Metastatic spinal cancer risk factors
Other types of cancers can turn into secondary spinal tumors. Therefore, if you have a different kind of cancer, you are at risk of developing a metastatic spinal cancer.
The most common types of cancer that metastasize (spread) to the spine are:
Metastatic spinal cancer symptoms
In their early stages, many metastatic spinal tumors don’t cause any symptoms. When they do occur, signs and symptoms of a secondary spinal tumor can include:
- Decreased ability to feel pain, cold or heat
- Deformity in the spine
- Pain in the back that often worsens at night
- Paralysis (inability to move certain areas of the body)
- Tingling, weakness or numbness in your arms, legs or chest
- Trouble controlling your bladder or bowel (incontinence)
- Trouble with walking or balance
Metastatic spinal cancer diagnosis
Your oncologist may use one or more of the following tests to diagnose this condition:
- Physical exam – your doctor will perform a complete physical exam – including asking questions about your health history, your symptoms and related risk factors. As part of the physical exam, your doctor may perform a neurological exam, which checks your balance, coordination, reflexes, vision and hearing. Problems in any of these areas could indicate that you have a metastatic spinal tumor.
- Biopsy – in this test, your doctor removes a biopsy (small tissue sample) from the spine. This sample is sent to the laboratory, where a specialist closely checks the biopsy for cancer. The lab may also be able to determine how quickly the tumor is growing or spreading.
- Blood test – your doctor sends a sample of your blood to the laboratory for close analysis. The lab can determine if you have abnormal levels of certain chemicals – including calcium and alkaline phosphatase – in your blood, which can indicate the presence of cancer.
- Bone scan – during this imaging test, your doctor looks for areas of abnormalities in your spine.

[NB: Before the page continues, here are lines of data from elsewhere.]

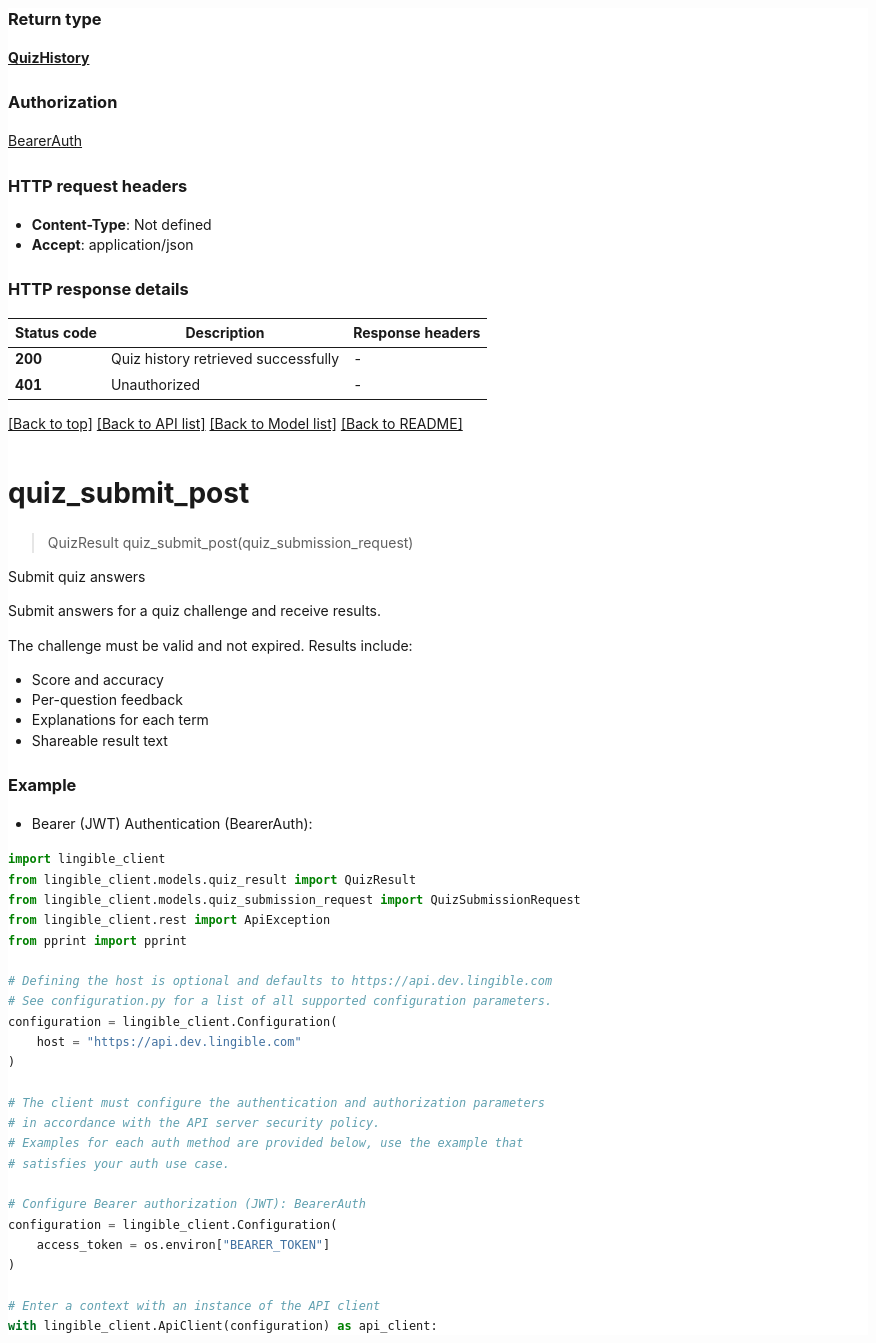 ### Return type

[**QuizHistory**](QuizHistory.md)

### Authorization

[BearerAuth](../README.md#BearerAuth)

### HTTP request headers

 - **Content-Type**: Not defined
 - **Accept**: application/json

### HTTP response details

| Status code | Description | Response headers |
|-------------|-------------|------------------|
**200** | Quiz history retrieved successfully |  -  |
**401** | Unauthorized |  -  |

[[Back to top]](#) [[Back to API list]](../README.md#documentation-for-api-endpoints) [[Back to Model list]](../README.md#documentation-for-models) [[Back to README]](../README.md)

# **quiz_submit_post**
> QuizResult quiz_submit_post(quiz_submission_request)

Submit quiz answers

Submit answers for a quiz challenge and receive results.

The challenge must be valid and not expired. Results include:
- Score and accuracy
- Per-question feedback
- Explanations for each term
- Shareable result text


### Example

* Bearer (JWT) Authentication (BearerAuth):

```python
import lingible_client
from lingible_client.models.quiz_result import QuizResult
from lingible_client.models.quiz_submission_request import QuizSubmissionRequest
from lingible_client.rest import ApiException
from pprint import pprint

# Defining the host is optional and defaults to https://api.dev.lingible.com
# See configuration.py for a list of all supported configuration parameters.
configuration = lingible_client.Configuration(
    host = "https://api.dev.lingible.com"
)

# The client must configure the authentication and authorization parameters
# in accordance with the API server security policy.
# Examples for each auth method are provided below, use the example that
# satisfies your auth use case.

# Configure Bearer authorization (JWT): BearerAuth
configuration = lingible_client.Configuration(
    access_token = os.environ["BEARER_TOKEN"]
)

# Enter a context with an instance of the API client
with lingible_client.ApiClient(configuration) as api_client:
```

These areas can indicate a tumor or other problem.
- Computerized tomography (CT) scan – this type of imaging test provides a 3D image of the inside of the body that your doctor can use to determine the location of the metastatic spinal tumor, as well as any other issues with the spine.
- Magnetic resonance imaging (MRI) – this type of imaging test uses high-powered magnets to create detailed images of the inside of your body. Your doctor can closely examine these images to determine the location of the metastatic spinal tumor, as well as any other issues with the spine.

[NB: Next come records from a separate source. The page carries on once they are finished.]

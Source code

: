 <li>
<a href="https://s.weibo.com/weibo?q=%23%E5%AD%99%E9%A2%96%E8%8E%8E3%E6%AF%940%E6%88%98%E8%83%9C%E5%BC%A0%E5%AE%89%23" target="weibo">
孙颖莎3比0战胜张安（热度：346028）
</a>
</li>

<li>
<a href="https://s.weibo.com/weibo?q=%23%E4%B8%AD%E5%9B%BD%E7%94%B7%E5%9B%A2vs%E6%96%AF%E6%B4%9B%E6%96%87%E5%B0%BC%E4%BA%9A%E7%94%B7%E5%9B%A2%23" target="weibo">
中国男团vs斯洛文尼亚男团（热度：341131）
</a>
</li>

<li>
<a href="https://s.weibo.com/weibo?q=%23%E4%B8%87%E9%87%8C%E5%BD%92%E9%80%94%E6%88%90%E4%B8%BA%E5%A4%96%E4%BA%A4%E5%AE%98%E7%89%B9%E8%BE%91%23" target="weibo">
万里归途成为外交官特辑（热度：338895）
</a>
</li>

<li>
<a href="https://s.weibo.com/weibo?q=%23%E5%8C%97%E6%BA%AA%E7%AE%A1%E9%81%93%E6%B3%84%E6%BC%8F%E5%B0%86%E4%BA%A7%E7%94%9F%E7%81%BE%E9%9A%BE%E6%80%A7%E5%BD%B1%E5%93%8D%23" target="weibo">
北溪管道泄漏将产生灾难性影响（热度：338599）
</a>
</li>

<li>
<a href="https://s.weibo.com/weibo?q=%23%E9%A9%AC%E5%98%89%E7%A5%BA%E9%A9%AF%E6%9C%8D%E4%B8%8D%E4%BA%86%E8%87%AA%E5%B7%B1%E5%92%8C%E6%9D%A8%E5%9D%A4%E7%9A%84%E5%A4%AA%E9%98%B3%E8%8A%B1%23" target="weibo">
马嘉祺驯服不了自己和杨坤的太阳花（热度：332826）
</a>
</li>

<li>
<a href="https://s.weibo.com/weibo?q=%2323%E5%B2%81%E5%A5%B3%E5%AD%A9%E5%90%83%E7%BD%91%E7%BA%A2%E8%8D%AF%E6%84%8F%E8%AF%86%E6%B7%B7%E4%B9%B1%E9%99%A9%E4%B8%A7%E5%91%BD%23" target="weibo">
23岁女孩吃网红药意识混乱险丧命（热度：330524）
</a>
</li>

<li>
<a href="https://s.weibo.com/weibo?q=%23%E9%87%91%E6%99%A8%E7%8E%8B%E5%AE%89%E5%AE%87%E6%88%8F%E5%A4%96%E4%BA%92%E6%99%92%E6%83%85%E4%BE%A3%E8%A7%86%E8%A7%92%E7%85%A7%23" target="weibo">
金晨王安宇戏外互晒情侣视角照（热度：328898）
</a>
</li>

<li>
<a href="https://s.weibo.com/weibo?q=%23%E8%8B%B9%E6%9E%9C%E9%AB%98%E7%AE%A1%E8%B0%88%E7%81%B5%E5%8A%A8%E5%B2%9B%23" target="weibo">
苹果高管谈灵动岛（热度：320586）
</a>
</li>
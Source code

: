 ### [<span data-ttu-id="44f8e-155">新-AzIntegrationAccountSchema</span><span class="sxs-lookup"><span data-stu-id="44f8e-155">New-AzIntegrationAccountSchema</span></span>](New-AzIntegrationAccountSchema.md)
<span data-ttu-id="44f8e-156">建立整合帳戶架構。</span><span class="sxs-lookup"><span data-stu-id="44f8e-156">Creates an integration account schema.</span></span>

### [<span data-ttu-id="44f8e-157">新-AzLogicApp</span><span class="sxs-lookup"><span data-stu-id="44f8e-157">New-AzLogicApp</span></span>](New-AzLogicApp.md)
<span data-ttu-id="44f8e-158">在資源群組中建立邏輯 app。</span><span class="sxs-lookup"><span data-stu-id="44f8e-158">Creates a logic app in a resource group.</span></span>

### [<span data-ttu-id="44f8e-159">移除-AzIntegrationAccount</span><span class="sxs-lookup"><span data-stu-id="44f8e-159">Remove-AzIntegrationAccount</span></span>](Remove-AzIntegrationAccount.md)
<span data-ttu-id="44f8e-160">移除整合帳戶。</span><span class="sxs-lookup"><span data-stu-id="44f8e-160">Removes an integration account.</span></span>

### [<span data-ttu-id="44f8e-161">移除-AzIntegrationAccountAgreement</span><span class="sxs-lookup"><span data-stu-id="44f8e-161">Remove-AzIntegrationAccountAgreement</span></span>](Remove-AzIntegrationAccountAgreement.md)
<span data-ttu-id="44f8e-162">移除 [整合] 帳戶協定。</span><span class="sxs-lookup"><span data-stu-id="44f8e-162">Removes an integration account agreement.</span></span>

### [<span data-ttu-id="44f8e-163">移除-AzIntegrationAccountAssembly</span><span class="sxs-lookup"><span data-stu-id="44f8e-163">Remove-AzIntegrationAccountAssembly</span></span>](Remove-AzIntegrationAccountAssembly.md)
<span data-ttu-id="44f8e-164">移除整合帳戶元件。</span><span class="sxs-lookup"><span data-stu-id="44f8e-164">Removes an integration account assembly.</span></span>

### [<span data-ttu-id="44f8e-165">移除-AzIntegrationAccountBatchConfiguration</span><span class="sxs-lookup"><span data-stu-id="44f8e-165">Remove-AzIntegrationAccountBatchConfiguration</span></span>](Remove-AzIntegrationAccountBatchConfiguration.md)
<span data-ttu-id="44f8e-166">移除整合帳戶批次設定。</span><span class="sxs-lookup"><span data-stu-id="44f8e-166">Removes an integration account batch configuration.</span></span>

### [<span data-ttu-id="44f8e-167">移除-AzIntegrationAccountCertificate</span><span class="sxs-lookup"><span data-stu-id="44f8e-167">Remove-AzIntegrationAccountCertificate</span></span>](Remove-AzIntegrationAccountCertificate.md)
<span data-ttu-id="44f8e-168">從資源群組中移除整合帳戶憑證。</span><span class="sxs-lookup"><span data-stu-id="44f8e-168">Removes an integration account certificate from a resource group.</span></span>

Metastatic spinal cancer treatment
Depending on your personal health history, the extent of the metastatic spinal tumor and other factors, your oncologist may recommend one or more of the following treatment options:
- Ongoing monitoring – if you are not experiencing any bothersome symptoms and your spinal tumor is not growing quickly, your oncologist may recommend ongoing monitoring. For this approach, you will see your doctor at regular appointments for additional testing and surveillance.
- Surgery – if you are experiencing pain or other troublesome symptoms, you may need to undergo surgery to have the tumor removed. Your surgeon will advise whether you can undergo minimally invasive surgery or if you will undergo a traditional open procedure.

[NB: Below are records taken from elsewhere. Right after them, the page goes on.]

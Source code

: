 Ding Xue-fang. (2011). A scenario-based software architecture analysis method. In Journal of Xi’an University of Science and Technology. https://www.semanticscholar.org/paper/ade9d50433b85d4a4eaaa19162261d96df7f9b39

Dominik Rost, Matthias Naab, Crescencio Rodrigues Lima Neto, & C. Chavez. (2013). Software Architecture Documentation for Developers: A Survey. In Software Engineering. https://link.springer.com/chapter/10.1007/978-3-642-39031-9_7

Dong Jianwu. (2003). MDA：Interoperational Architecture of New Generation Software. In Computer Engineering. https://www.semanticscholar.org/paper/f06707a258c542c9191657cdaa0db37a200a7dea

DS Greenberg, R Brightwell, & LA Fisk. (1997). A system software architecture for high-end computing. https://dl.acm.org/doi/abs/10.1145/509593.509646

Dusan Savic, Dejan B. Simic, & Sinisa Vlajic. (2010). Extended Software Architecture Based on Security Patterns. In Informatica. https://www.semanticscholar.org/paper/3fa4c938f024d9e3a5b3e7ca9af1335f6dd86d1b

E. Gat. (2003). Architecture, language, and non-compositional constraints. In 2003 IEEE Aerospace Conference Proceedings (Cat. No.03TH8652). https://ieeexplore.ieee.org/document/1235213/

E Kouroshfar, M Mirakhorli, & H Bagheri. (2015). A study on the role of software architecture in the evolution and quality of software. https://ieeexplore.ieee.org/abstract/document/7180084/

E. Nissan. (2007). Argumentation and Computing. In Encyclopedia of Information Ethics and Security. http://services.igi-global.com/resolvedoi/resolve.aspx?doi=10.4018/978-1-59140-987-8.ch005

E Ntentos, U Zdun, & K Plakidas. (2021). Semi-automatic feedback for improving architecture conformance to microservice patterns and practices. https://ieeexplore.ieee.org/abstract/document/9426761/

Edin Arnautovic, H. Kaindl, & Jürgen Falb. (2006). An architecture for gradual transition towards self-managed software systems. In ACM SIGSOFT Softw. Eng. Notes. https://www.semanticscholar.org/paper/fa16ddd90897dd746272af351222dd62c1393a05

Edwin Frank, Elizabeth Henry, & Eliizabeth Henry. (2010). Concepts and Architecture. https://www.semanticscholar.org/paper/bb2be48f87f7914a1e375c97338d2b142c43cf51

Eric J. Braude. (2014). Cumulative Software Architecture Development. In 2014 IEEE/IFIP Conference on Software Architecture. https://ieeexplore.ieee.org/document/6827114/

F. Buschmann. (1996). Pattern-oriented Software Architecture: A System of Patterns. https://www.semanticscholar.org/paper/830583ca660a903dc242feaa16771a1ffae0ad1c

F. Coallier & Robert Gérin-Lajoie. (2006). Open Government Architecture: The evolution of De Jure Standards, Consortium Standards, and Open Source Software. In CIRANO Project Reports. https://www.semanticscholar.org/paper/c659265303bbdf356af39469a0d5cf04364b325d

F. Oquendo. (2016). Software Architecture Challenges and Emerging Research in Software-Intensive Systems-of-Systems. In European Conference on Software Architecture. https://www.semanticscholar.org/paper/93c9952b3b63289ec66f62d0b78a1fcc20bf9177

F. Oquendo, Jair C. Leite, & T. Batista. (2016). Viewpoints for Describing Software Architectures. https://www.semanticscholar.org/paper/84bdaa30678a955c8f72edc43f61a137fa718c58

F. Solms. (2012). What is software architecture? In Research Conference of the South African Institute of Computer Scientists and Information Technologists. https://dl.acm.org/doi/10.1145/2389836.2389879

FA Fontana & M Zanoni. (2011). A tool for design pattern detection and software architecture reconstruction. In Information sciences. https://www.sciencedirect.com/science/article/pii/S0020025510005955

- Chemotherapy – you may also need to undergo chemotherapy to destroy any cancerous cells that couldn’t be removed surgically. During this treatment, medication is used to destroy cancerous cells. Chemotherapy can be taken via an oral (by mouth) pill or intravenously (through a vein).
- Radiation therapy – this treatment uses high-powered energy beams to destroy cancerous cells. You may need to undergo radiation therapy to destroy any cancerous cells that couldn’t be removed surgically.
- Stereotactic radiosurgery – during this non-surgical treatment, your doctor uses a specialized machine to directly deliver narrow radiation beams to the spinal tumor. This treatment can help to limit damage to surrounding, healthy tissue.
When should I seek care?
If you experience any of these symptoms, start by voicing your concerns and symptoms to your primary care provider. From there, your doctor may suggest seeing an oncologist for more specialized treatment.